A fellow in a red jacket walks over to the driver and angrily asks him some questions. The interrogator has one hand held up in a near-fist, but with his thumb pointed toward himself. He jerks the hand back and forth. Here, that is how people ask questions when they are angry. That is what they do when seeking justifications.
The driver of the moped protests his innocence, pleading with the crowd. It seems to me that the people are going to beat him up. But the child is not really injured; only scared. The mopedwallah is soon let off. It’s dark now. Has been for some time. Subash hotel has seen some customers come, eat and leave. The cook is busy again.
People-like-me, number three. Middle-aged middle-class balding greying uncle with potbelly. He looks like he should have enough money for an air-conditioned car, but he picks up this old, really shitty bike. He tries very hard to get the engine running and fails. I consider helping him, but decide against it, since I don’t want to tell him my family history. He gives up and asks the fellows at the repair shop to help him. Keshav to the rescue. Keshav doesn’t simply kick the starter. He jumps up and down with his hands on the handlebars and one leg on the starter. Keshav is an energetic little monkey, but it doesn’t help.
Two young men dressed in Pizza Corner uniforms drive past on a scooter. The night shift, I suppose. I wonder if they find it exciting. Do they seek relief from the quasi-slum in the bright lighting and air-conditioning of their workplace? Or have they tired of it already, become disillusioned with this silly job and that silly food? What do they make of the people who come there to eat, spending on one meal what other would earn in a month? Do they hate them or simply consider them crazy? Or do they not work at the restaurant at all? Are they simply delivery boys?
Would it be an exaggeration to say that they spend some time in my world, while I spend some time in theirs? Perhaps. But then, what do I call this place, where I feel so out of place? I neither love it nor hate it. I do not feel particularly sorry for the people here. But of late, I have begun to find it strangely entertaining. Maybe I need a little bit of it, every now and then.
Keshav tells me he’s done. We drive back to my home, where he fixes the wheel to the bike. Hunger is gnawing at my insides, but Keshav doesn’t seem tired at all. He labours on under the dim light in the shed. I wonder if his life isn’t as bad as I think it is. I wonder if I might get used to it with time, if I ever needed to. Sure, I would miss shitting and pissing in relatively clean places, but what else? Work will occupy me all day. I will duly feel hungry and enjoy my food. Days will go by. I will sleep tired but peaceful. But I know I romanticise. I know I am addicted to a certain level of material comfort.

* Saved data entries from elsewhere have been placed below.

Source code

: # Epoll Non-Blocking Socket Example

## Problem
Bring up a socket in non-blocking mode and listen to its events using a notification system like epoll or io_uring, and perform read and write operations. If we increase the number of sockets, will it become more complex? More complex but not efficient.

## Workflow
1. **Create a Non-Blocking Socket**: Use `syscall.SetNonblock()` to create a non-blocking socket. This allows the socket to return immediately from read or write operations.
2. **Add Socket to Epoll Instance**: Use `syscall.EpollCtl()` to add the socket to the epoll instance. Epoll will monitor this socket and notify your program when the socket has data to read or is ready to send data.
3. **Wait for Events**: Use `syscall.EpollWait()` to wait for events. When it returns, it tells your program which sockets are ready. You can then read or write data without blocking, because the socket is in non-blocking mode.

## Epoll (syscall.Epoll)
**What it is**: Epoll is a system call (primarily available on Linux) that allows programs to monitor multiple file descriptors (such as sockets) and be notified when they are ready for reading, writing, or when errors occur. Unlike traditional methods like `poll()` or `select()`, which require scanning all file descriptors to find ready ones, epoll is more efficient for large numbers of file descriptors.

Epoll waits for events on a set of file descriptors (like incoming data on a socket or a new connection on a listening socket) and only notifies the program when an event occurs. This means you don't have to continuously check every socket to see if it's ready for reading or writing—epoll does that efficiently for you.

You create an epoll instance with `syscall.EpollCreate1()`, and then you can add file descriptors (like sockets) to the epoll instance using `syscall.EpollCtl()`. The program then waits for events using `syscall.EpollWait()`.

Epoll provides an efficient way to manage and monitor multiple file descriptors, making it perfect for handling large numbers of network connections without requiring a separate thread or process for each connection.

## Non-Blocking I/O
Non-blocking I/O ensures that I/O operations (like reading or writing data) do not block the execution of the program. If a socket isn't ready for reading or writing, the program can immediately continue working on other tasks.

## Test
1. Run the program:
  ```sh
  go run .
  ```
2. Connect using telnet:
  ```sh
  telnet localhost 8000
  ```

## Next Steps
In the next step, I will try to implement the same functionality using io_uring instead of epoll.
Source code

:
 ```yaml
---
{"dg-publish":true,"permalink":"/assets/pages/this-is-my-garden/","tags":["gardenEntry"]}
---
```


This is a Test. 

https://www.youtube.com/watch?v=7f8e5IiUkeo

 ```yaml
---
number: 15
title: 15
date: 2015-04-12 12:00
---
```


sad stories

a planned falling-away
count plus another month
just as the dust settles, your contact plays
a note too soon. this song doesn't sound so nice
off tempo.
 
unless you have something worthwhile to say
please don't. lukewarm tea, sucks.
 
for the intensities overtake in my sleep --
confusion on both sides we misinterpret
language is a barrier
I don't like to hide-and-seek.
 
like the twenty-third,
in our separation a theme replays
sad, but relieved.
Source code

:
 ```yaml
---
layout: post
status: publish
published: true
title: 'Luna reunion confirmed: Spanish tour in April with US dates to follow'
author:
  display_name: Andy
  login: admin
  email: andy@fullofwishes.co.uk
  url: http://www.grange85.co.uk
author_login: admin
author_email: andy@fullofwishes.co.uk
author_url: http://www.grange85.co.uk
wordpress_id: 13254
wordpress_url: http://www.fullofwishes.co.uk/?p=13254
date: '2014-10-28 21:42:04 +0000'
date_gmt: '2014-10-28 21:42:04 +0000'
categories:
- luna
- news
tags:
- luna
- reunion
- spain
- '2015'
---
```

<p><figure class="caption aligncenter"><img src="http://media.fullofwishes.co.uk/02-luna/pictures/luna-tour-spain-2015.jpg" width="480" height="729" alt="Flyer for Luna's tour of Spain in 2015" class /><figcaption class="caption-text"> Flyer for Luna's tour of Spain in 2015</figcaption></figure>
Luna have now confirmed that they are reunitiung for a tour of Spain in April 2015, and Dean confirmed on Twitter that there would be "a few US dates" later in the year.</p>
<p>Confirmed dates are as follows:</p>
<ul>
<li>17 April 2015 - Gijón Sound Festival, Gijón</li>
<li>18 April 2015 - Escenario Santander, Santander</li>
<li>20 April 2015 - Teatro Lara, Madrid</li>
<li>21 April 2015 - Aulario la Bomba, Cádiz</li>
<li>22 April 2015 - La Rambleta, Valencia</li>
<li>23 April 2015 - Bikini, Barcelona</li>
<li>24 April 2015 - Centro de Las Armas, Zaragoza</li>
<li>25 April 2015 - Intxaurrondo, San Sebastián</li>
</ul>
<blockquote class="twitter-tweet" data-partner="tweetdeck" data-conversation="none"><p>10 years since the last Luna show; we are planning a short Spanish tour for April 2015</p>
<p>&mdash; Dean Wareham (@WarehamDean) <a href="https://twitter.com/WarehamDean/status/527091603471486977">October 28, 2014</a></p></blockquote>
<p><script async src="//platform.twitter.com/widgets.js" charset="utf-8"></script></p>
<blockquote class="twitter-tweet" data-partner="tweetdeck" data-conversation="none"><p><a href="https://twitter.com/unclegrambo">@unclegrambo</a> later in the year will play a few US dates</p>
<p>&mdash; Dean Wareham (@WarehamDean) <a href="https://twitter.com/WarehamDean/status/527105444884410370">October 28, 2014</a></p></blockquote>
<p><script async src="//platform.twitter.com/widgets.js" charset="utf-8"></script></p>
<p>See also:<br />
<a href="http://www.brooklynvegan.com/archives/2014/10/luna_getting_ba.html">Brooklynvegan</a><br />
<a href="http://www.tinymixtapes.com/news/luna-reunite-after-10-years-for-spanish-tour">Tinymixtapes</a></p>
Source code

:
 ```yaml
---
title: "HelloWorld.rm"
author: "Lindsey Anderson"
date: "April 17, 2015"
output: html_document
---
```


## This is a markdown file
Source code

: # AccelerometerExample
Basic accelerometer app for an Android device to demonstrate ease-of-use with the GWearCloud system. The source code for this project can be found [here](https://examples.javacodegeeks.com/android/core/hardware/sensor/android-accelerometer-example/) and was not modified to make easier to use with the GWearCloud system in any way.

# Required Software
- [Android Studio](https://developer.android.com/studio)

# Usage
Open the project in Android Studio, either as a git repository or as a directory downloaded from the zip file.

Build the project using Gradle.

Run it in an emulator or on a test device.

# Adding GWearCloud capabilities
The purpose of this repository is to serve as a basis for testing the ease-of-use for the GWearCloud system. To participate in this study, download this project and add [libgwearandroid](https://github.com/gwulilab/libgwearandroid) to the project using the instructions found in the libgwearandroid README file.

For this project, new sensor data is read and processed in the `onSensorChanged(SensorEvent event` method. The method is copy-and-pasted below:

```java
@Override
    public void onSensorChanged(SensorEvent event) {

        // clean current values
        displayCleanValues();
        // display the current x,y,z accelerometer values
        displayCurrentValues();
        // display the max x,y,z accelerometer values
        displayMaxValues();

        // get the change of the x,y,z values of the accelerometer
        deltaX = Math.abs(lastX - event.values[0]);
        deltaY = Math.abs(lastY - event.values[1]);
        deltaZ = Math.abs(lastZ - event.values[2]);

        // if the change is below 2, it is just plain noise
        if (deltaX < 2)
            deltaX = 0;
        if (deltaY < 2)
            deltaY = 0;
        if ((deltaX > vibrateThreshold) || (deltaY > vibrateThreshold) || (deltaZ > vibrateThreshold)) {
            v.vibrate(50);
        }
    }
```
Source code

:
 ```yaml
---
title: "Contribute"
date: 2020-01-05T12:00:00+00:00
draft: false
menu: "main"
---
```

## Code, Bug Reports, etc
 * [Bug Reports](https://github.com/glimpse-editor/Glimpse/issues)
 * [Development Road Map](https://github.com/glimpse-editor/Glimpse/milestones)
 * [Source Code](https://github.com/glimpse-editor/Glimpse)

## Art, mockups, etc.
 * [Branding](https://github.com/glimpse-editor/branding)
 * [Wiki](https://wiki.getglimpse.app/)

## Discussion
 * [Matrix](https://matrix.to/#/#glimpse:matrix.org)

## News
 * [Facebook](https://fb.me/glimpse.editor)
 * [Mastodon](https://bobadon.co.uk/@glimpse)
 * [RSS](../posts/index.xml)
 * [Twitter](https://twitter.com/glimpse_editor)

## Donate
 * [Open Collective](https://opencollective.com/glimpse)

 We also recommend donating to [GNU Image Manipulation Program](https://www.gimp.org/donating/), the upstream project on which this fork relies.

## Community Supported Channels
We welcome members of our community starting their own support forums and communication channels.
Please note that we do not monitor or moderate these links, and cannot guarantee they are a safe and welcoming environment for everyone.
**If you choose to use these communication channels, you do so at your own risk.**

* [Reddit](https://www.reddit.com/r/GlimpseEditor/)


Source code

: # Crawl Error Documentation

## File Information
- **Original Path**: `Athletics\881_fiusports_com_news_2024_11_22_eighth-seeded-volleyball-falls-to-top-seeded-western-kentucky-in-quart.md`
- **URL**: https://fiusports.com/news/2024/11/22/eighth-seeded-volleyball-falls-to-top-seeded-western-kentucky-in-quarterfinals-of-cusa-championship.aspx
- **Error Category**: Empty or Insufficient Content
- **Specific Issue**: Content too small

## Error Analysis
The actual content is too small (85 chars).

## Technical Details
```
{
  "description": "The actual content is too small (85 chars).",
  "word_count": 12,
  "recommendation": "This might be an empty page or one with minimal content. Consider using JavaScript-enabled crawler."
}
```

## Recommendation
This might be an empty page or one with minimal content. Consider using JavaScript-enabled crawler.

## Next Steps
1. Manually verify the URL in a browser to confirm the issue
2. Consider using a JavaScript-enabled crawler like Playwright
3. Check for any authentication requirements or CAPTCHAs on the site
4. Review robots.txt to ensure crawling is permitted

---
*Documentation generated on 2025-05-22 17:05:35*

Job done, I drive Keshav back to his shop. He and the other kid argue for a bit and then tell me how much I owe them. I pay them and hope the money goes where it is supposed to go. We have been nice to each other, but we are not friends. Keshav and the other kid turn around wordlessly and get back to work. “Be good, Keshav,” I want to say. “Go to school,” I want to say. But I do not.